Elijah Wood is Nick, an internet blogger who has won a one-on-one dinner with a TV starlet, Jill Goddard (Sasha Grey, the former  “adult” move star from Steven Soderbergh’s The Girlfriend Experience), about whom he runs a fanzine. Or so he thinks until his laptop is suddenly hacked by an anonymous male who tells him that she has cancelled but that he can give Nick something even better – direct access to her computer and phone cameras. Nick agrees but the invasion of privacy soon assumes a deadly dimension.

Of course all film depends on us suspending our awareness of the technology required to record and playback what we see and we do so willingly. Hence no one of a movie about Henry VIII points out that what is on screen couldn’t be happening because film cameras hadn't been invented in the Tudor era.  But that is, at least sort of,  is the problem with Open Windows – it is impossible to believe that anyone could rig up the kind of multi-format surveillance equipment used to spin this web of manipulation, let alone operate it all seamlessly in real time on a conveniently charged third party lap-top. It makes the Moon Landing look credible as it opens screen after screen connecting one location then another in some kind of voyeuristic fantasy of control that is a kind of Peeping Tom for the cyber-age only with Tom/Nick a surrogate for some masked dude with a grating London accent.

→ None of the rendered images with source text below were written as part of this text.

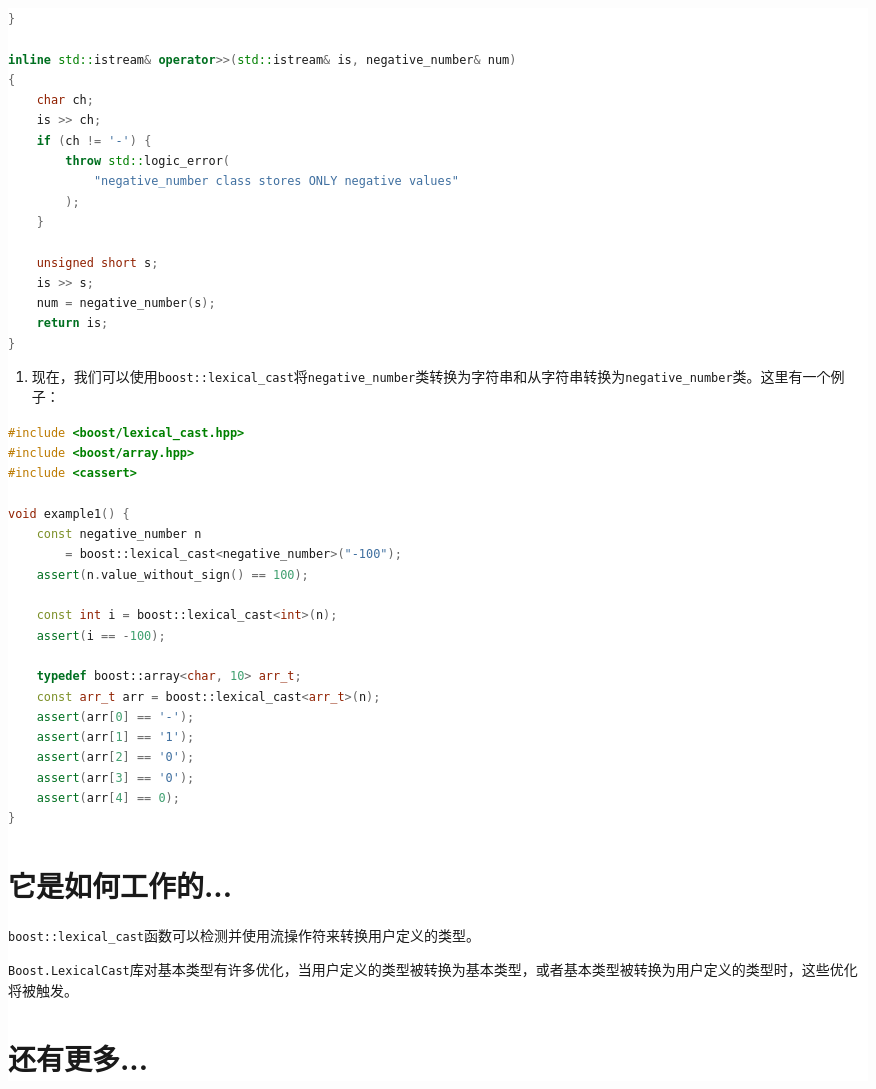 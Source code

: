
 ```cpp
}

inline std::istream& operator>>(std::istream& is, negative_number& num)
{
    char ch;
    is >> ch;
    if (ch != '-') {
        throw std::logic_error(
            "negative_number class stores ONLY negative values"
        );
    }

    unsigned short s;
    is >> s;
    num = negative_number(s);
    return is;
}
```

1.  现在，我们可以使用`boost::lexical_cast`将`negative_number`类转换为字符串和从字符串转换为`negative_number`类。这里有一个例子：

```cpp
#include <boost/lexical_cast.hpp>
#include <boost/array.hpp>
#include <cassert>

void example1() {
    const negative_number n
        = boost::lexical_cast<negative_number>("-100");
    assert(n.value_without_sign() == 100);

    const int i = boost::lexical_cast<int>(n);
    assert(i == -100);

    typedef boost::array<char, 10> arr_t;
    const arr_t arr = boost::lexical_cast<arr_t>(n);
    assert(arr[0] == '-');
    assert(arr[1] == '1');
    assert(arr[2] == '0');
    assert(arr[3] == '0');
    assert(arr[4] == 0);
} 
```

# 它是如何工作的...

`boost::lexical_cast`函数可以检测并使用流操作符来转换用户定义的类型。

`Boost.LexicalCast`库对基本类型有许多优化，当用户定义的类型被转换为基本类型，或者基本类型被转换为用户定义的类型时，这些优化将被触发。

# 还有更多...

If this is all there was to the film it might have been a bit of self-conscious low budget cleverness, albeit somewhat tastelessly so, but there’s more. To whit, a trio of French hackers, reminiscent of the troglodytes in Jeunet and Caro's Delicatessen whose leader’s accent is as distracting as that of the masked dude, who help Nick save Ms. Goddard from said dude in a real world car pursuit with Nick driving at breakneck speed all the while comunicating with the hackers on his perfectly framed lap-top screen.  Or is it Nick? There’s the rub.

If the convoluted plot seems happy to throw plauibility out a window, the dialogue which relies heavily on “Aw sh*t” and “Aw F*ck” responses is pedestrian and as the cast by and large act solely to the camera there is little to sustain in this respect either, with Wood conveying nervous compliance well but nothing else of note and Grey showing skills that largely suggest she shouldn’t give up her previous career just yet.

Open Windows could have been an interesting film about the internet as a medium and our evolving addiction to visual imagery but it squanders that potential with the kind of glib sensationalism that will satisfy only superficial engagement.